(Stored data entries)
################
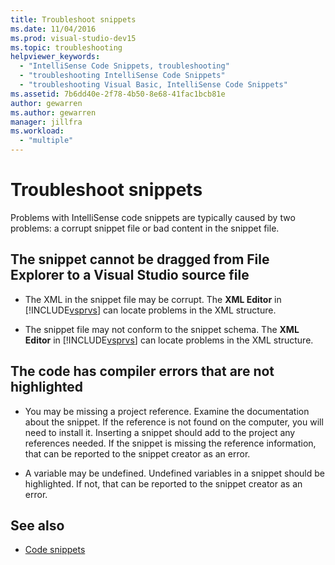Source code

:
 ```yaml
---
title: Troubleshoot snippets
ms.date: 11/04/2016
ms.prod: visual-studio-dev15
ms.topic: troubleshooting
helpviewer_keywords:
  - "IntelliSense Code Snippets, troubleshooting"
  - "troubleshooting IntelliSense Code Snippets"
  - "troubleshooting Visual Basic, IntelliSense Code Snippets"
ms.assetid: 7b6dd40e-2f78-4b50-8e68-41fac1bcb81e
author: gewarren
ms.author: gewarren
manager: jillfra
ms.workload:
  - "multiple"
---
```

# Troubleshoot snippets

Problems with IntelliSense code snippets are typically caused by two problems: a corrupt snippet file or bad content in the snippet file.

## The snippet cannot be dragged from File Explorer to a Visual Studio source file

- The XML in the snippet file may be corrupt. The **XML Editor** in [!INCLUDE[vsprvs](../code-quality/includes/vsprvs_md.md)] can locate problems in the XML structure.

- The snippet file may not conform to the snippet schema. The **XML Editor** in [!INCLUDE[vsprvs](../code-quality/includes/vsprvs_md.md)] can locate problems in the XML structure.

## The code has compiler errors that are not highlighted

-   You may be missing a project reference. Examine the documentation about the snippet. If the reference is not found on the computer, you will need to install it. Inserting a snippet should add to the project any references needed. If the snippet is missing the reference information, that can be reported to the snippet creator as an error.

-   A variable may be undefined. Undefined variables in a snippet should be highlighted. If not, that can be reported to the snippet creator as an error.

## See also

- [Code snippets](../ide/code-snippets.md)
################
» **YOUR TASK**
Look back at the data above. Transcribe exactly the lines starting at the line that contains "Problems with IntelliSense" and ending at the line that contains "- The XML in".

» **OUTPUT OF THE TASK**
Problems with IntelliSense code snippets are typically caused by two problems: a corrupt snippet file or bad content in the snippet file.

## The snippet cannot be dragged from File Explorer to a Visual Studio source file

- The XML in the snippet file may be corrupt. The **XML Editor** in [!INCLUDE[vsprvs](../code-quality/includes/vsprvs_md.md)] can locate problems in the XML structure.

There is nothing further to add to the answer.